• [Input data]
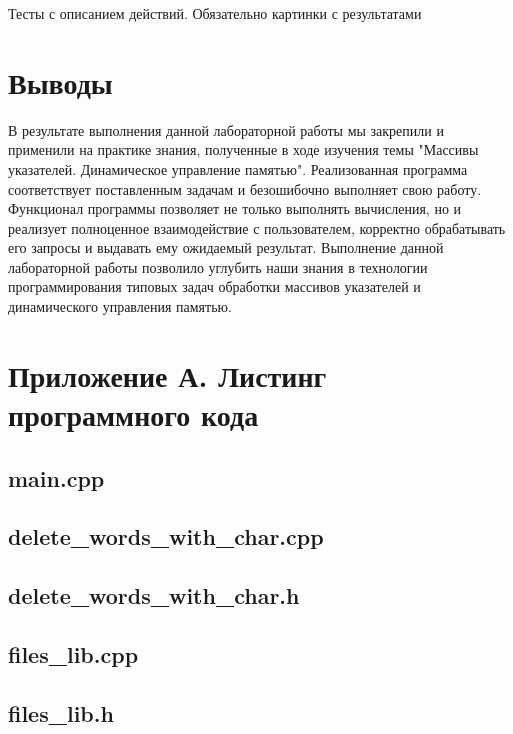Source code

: \documentclass[12pt,a4paper]{article}  %
\begin{document}
	Тесты с описанием действий.
	Обязательно картинки с результатами
	
	\section*{Выводы}

	В результате выполнения данной лабораторной работы мы закрепили и применили на практике знания,
	полученные в ходе изучения темы
	"Массивы указателей.
	Динамическое управление памятью".
	Реализованная программа соответствует поставленным задачам и безошибочно выполняет свою работу.
	Функционал программы позволяет не только выполнять вычисления, но и реализует полноценное взаимодействие
	с пользователем, корректно обрабатывать его запросы и выдавать ему
	ожидаемый результат.
	Выполнение данной лабораторной работы позволило углубить наши знания в технологии программирования типовых
	задач обработки массивов указателей и динамического управления памятью.
	
	\newpage
	\section*{Приложение А. Листинг программного кода}

	\subsection*{main.cpp}
	
	
	\newpage
	\subsection*{delete\_words\_with\_char.cpp}
	
	
	\newpage
	\subsection*{delete\_words\_with\_char.h}
	
	
	\newpage
	\subsection*{files\_lib.cpp}
	
	
	\newpage
	\subsection*{files\_lib.h}
	
	
\end{document}
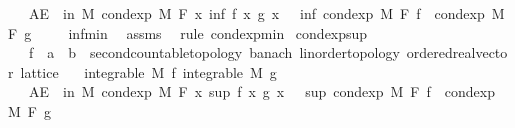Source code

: \begin{isabellebody}
\ \ \ {\isachardoublequoteopen}AE\ {\isasymxi}\ in\ M{\isachardot}{\kern0pt}\ cond{\isacharunderscore}{\kern0pt}exp\ M\ F\ {\isacharparenleft}{\kern0pt}{\isasymlambda}x{\isachardot}{\kern0pt}\ inf\ {\isacharparenleft}{\kern0pt}f\ x{\isacharparenright}{\kern0pt}\ {\isacharparenleft}{\kern0pt}g\ x{\isacharparenright}{\kern0pt}{\isacharparenright}{\kern0pt}\ {\isasymxi}\ {\isasymle}\ inf\ {\isacharparenleft}{\kern0pt}cond{\isacharunderscore}{\kern0pt}exp\ M\ F\ f\ {\isasymxi}{\isacharparenright}{\kern0pt}\ {\isacharparenleft}{\kern0pt}cond{\isacharunderscore}{\kern0pt}exp\ M\ F\ g\ {\isasymxi}{\isacharparenright}{\kern0pt}{\isachardoublequoteclose}\isanewline
%
\isadelimproof
\ \ %
\endisadelimproof
%
\isatagproof
{}\isamarkupfalse%
\ inf{\isacharunderscore}{\kern0pt}min\ \isamarkupfalse%
\ assms\ \isamarkupfalse%
\ {\isacharparenleft}{\kern0pt}rule\ cond{\isacharunderscore}{\kern0pt}exp{\isacharunderscore}{\kern0pt}min{\isacharparenright}{\kern0pt}%
\endisatagproof
{\isafoldproof}%
%
\isadelimproof
\isanewline
%
\endisadelimproof
\isanewline
{}\isamarkupfalse%
\ cond{\isacharunderscore}{\kern0pt}exp{\isacharunderscore}{\kern0pt}sup{\isacharcolon}{\kern0pt}\isanewline
\ \ \ f\ {\isacharcolon}{\kern0pt}{\isacharcolon}{\kern0pt}\ {\isachardoublequoteopen}{\isacharprime}{\kern0pt}a\ {\isasymRightarrow}\ {\isacharprime}{\kern0pt}b\ {\isacharcolon}{\kern0pt}{\isacharcolon}{\kern0pt}\ {\isacharbraceleft}{\kern0pt}second{\isacharunderscore}{\kern0pt}countable{\isacharunderscore}{\kern0pt}topology{\isacharcomma}{\kern0pt}\ banach{\isacharcomma}{\kern0pt}\ linorder{\isacharunderscore}{\kern0pt}topology{\isacharcomma}{\kern0pt}\ ordered{\isacharunderscore}{\kern0pt}real{\isacharunderscore}{\kern0pt}vector{\isacharcomma}{\kern0pt}\ lattice{\isacharbraceright}{\kern0pt}{\isachardoublequoteclose}\isanewline
\ \ \ {\isachardoublequoteopen}integrable\ M\ f{\isachardoublequoteclose}\ {\isachardoublequoteopen}integrable\ M\ g{\isachardoublequoteclose}\isanewline
\ \ \ {\isachardoublequoteopen}AE\ {\isasymxi}\ in\ M{\isachardot}{\kern0pt}\ cond{\isacharunderscore}{\kern0pt}exp\ M\ F\ {\isacharparenleft}{\kern0pt}{\isasymlambda}x{\isachardot}{\kern0pt}\ sup\ {\isacharparenleft}{\kern0pt}f\ x{\isacharparenright}{\kern0pt}\ {\isacharparenleft}{\kern0pt}g\ x{\isacharparenright}{\kern0pt}{\isacharparenright}{\kern0pt}\ {\isasymxi}\ {\isasymge}\ sup\ {\isacharparenleft}{\kern0pt}cond{\isacharunderscore}{\kern0pt}exp\ M\ F\ f\ {\isasymxi}{\isacharparenright}{\kern0pt}\ {\isacharparenleft}{\kern0pt}cond{\isacharunderscore}{\kern0pt}exp\ M\ F\ g\ {\isasymxi}{\isacharparenright}{\kern0pt}{\isachardoublequoteclose}\isanewline

\end{isabellebody}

• [Assignment]
From the first record to the last, restate everything exactly but omit the pictures.

• [The completed task]
Source code

: \documentclass[12pt,a4paper]{article}  %
\begin{document}
	Тесты с описанием действий.
	Обязательно картинки с результатами
	
	\section*{Выводы}

	В результате выполнения данной лабораторной работы мы закрепили и применили на практике знания,
	полученные в ходе изучения темы
	"Массивы указателей.
	Динамическое управление памятью".
	Реализованная программа соответствует поставленным задачам и безошибочно выполняет свою работу.
	Функционал программы позволяет не только выполнять вычисления, но и реализует полноценное взаимодействие
	с пользователем, корректно обрабатывать его запросы и выдавать ему
	ожидаемый результат.
	Выполнение данной лабораторной работы позволило углубить наши знания в технологии программирования типовых
	задач обработки массивов указателей и динамического управления памятью.
	
	\newpage
	\section*{Приложение А. Листинг программного кода}

	\subsection*{main.cpp}
	
	
	\newpage
	\subsection*{delete\_words\_with\_char.cpp}
	
	
	\newpage
	\subsection*{delete\_words\_with\_char.h}
	
	
	\newpage
	\subsection*{files\_lib.cpp}
	
	
	\newpage
	\subsection*{files\_lib.h}
	
	
\end{document}
Source code

: \begin{isabellebody}
\ \ \ {\isachardoublequoteopen}AE\ {\isasymxi}\ in\ M{\isachardot}{\kern0pt}\ cond{\isacharunderscore}{\kern0pt}exp\ M\ F\ {\isacharparenleft}{\kern0pt}{\isasymlambda}x{\isachardot}{\kern0pt}\ inf\ {\isacharparenleft}{\kern0pt}f\ x{\isacharparenright}{\kern0pt}\ {\isacharparenleft}{\kern0pt}g\ x{\isacharparenright}{\kern0pt}{\isacharparenright}{\kern0pt}\ {\isasymxi}\ {\isasymle}\ inf\ {\isacharparenleft}{\kern0pt}cond{\isacharunderscore}{\kern0pt}exp\ M\ F\ f\ {\isasymxi}{\isacharparenright}{\kern0pt}\ {\isacharparenleft}{\kern0pt}cond{\isacharunderscore}{\kern0pt}exp\ M\ F\ g\ {\isasymxi}{\isacharparenright}{\kern0pt}{\isachardoublequoteclose}\isanewline
%
\isadelimproof
\ \ %
\endisadelimproof
%
\isatagproof
{}\isamarkupfalse%
\ inf{\isacharunderscore}{\kern0pt}min\ \isamarkupfalse%
\ assms\ \isamarkupfalse%
\ {\isacharparenleft}{\kern0pt}rule\ cond{\isacharunderscore}{\kern0pt}exp{\isacharunderscore}{\kern0pt}min{\isacharparenright}{\kern0pt}%
\endisatagproof
{\isafoldproof}%
%
\isadelimproof
\isanewline
%
\endisadelimproof
\isanewline
{}\isamarkupfalse%
\ cond{\isacharunderscore}{\kern0pt}exp{\isacharunderscore}{\kern0pt}sup{\isacharcolon}{\kern0pt}\isanewline
\ \ \ f\ {\isacharcolon}{\kern0pt}{\isacharcolon}{\kern0pt}\ {\isachardoublequoteopen}{\isacharprime}{\kern0pt}a\ {\isasymRightarrow}\ {\isacharprime}{\kern0pt}b\ {\isacharcolon}{\kern0pt}{\isacharcolon}{\kern0pt}\ {\isacharbraceleft}{\kern0pt}second{\isacharunderscore}{\kern0pt}countable{\isacharunderscore}{\kern0pt}topology{\isacharcomma}{\kern0pt}\ banach{\isacharcomma}{\kern0pt}\ linorder{\isacharunderscore}{\kern0pt}topology{\isacharcomma}{\kern0pt}\ ordered{\isacharunderscore}{\kern0pt}real{\isacharunderscore}{\kern0pt}vector{\isacharcomma}{\kern0pt}\ lattice{\isacharbraceright}{\kern0pt}{\isachardoublequoteclose}\isanewline
\ \ \ {\isachardoublequoteopen}integrable\ M\ f{\isachardoublequoteclose}\ {\isachardoublequoteopen}integrable\ M\ g{\isachardoublequoteclose}\isanewline
\ \ \ {\isachardoublequoteopen}AE\ {\isasymxi}\ in\ M{\isachardot}{\kern0pt}\ cond{\isacharunderscore}{\kern0pt}exp\ M\ F\ {\isacharparenleft}{\kern0pt}{\isasymlambda}x{\isachardot}{\kern0pt}\ sup\ {\isacharparenleft}{\kern0pt}f\ x{\isacharparenright}{\kern0pt}\ {\isacharparenleft}{\kern0pt}g\ x{\isacharparenright}{\kern0pt}{\isacharparenright}{\kern0pt}\ {\isasymxi}\ {\isasymge}\ sup\ {\isacharparenleft}{\kern0pt}cond{\isacharunderscore}{\kern0pt}exp\ M\ F\ f\ {\isasymxi}{\isacharparenright}{\kern0pt}\ {\isacharparenleft}{\kern0pt}cond{\isacharunderscore}{\kern0pt}exp\ M\ F\ g\ {\isasymxi}{\isacharparenright}{\kern0pt}{\isachardoublequoteclose}\isanewline

\end{isabellebody}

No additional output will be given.